Dataset entries
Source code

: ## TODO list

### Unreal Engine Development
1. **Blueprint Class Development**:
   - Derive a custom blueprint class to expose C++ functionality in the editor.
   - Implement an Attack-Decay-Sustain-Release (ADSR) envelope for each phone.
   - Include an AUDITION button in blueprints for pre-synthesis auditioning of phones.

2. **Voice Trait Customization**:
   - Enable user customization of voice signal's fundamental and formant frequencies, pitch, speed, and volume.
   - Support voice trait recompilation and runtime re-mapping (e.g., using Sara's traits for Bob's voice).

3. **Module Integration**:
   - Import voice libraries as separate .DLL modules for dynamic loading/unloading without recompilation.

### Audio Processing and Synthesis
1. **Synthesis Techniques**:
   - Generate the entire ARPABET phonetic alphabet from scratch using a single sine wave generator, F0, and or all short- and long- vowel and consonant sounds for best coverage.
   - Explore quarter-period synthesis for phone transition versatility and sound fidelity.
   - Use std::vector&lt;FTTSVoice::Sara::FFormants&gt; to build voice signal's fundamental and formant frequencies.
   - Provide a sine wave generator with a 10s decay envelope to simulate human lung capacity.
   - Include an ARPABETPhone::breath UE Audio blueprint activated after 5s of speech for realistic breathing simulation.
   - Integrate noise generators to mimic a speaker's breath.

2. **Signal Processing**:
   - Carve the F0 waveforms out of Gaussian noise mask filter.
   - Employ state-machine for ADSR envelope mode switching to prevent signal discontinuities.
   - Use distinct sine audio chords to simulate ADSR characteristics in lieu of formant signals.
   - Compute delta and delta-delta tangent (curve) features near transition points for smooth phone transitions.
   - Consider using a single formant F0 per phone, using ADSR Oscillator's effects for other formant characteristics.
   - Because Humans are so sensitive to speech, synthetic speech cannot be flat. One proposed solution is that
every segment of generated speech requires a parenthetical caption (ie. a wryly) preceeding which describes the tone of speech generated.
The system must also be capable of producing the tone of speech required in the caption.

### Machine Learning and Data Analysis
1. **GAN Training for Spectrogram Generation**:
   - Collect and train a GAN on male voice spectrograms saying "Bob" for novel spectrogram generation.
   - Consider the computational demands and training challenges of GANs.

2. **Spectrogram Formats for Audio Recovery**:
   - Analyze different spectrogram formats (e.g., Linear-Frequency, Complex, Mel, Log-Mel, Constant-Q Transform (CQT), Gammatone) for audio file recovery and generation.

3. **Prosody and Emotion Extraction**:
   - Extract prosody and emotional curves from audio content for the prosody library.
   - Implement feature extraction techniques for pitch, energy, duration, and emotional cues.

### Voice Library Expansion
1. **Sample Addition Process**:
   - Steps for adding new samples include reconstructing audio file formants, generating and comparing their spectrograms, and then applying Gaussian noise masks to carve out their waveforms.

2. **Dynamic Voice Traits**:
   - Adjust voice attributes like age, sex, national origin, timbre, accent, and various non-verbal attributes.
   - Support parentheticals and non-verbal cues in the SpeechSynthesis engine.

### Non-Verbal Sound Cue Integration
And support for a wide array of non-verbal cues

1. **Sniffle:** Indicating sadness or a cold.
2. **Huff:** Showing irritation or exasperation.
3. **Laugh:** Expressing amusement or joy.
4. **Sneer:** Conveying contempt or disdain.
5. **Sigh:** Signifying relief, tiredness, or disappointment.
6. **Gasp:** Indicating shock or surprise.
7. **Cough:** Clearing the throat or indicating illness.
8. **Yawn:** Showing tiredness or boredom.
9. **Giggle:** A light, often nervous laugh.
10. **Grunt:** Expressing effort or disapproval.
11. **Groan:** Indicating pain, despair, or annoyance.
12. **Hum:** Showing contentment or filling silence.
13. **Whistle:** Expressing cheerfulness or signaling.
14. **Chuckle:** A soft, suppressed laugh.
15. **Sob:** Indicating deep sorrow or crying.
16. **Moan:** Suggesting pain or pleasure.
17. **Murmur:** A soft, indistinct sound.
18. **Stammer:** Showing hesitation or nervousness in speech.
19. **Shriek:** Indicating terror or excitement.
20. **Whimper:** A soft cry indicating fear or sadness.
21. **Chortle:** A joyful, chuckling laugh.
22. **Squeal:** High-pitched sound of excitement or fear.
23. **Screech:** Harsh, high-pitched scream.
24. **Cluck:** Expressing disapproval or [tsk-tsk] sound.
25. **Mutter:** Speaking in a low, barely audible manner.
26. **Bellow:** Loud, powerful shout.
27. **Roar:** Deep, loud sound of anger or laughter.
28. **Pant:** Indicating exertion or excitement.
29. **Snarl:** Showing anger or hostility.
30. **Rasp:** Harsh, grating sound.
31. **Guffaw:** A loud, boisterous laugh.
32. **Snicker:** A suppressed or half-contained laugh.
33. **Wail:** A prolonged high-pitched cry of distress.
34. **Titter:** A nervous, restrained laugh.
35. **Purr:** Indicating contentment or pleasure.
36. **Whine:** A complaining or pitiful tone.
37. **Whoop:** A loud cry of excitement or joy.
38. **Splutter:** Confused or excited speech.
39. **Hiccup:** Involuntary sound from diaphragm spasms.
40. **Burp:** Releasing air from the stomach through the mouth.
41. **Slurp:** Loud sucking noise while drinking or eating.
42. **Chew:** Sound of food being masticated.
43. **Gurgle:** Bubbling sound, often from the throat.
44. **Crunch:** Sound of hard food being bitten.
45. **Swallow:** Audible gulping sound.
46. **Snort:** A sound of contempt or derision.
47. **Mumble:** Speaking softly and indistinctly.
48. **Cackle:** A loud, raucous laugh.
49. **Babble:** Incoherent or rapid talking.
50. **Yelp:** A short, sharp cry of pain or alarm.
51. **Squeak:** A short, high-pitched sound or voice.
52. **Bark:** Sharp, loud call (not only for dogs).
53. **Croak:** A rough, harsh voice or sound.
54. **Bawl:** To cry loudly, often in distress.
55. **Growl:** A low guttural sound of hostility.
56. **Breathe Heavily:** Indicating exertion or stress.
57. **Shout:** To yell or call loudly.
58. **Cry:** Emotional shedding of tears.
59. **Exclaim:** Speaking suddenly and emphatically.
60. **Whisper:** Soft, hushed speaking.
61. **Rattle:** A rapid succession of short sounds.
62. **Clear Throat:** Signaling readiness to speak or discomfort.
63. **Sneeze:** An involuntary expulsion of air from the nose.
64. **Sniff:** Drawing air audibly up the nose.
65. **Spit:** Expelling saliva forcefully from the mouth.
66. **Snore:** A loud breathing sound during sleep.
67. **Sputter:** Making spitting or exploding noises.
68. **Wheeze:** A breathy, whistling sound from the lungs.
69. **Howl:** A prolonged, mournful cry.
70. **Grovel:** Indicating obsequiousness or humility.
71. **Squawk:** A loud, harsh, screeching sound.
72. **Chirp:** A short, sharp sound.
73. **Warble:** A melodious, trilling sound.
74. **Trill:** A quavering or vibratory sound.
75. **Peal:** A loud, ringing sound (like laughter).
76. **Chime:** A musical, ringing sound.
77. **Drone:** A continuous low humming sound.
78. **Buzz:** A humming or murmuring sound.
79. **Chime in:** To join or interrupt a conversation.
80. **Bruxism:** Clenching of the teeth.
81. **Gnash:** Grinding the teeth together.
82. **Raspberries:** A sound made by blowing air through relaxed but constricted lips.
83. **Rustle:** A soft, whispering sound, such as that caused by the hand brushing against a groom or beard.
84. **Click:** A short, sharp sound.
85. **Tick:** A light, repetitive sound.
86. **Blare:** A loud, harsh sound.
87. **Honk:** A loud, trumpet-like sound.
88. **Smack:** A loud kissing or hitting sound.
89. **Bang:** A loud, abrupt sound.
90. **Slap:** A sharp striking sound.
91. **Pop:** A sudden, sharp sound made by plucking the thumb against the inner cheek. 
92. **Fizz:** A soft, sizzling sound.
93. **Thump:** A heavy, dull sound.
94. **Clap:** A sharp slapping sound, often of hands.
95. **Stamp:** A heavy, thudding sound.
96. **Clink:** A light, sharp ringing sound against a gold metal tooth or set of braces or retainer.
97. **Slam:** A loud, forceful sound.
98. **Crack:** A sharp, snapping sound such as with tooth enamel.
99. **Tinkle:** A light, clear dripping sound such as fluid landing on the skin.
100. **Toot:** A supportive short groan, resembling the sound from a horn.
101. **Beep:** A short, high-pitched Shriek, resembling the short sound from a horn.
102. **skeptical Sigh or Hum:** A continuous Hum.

- WHAT YOU WILL DO: All that is wanted is an exact copy of the lines above from the one with "17. **Murmur:** A soft, indistinct sound." through the one with "33. **Wail:** A", with both ends included.

- ANSWER SECTION:
17. **Murmur:** A soft, indistinct sound.
18. **Stammer:** Showing hesitation or nervousness in speech.
19. **Shriek:** Indicating terror or excitement.
20. **Whimper:** A soft cry indicating fear or sadness.
21. **Chortle:** A joyful, chuckling laugh.
22. **Squeal:** High-pitched sound of excitement or fear.
23. **Screech:** Harsh, high-pitched scream.
24. **Cluck:** Expressing disapproval or [tsk-tsk] sound.
25. **Mutter:** Speaking in a low, barely audible manner.
26. **Bellow:** Loud, powerful shout.
27. **Roar:** Deep, loud sound of anger or laughter.
28. **Pant:** Indicating exertion or excitement.
29. **Snarl:** Showing anger or hostility.
30. **Rasp:** Harsh, grating sound.
31. **Guffaw:** A loud, boisterous laugh.
32. **Snicker:** A suppressed or half-contained laugh.
33. **Wail:** A prolonged high-pitched cry of distress.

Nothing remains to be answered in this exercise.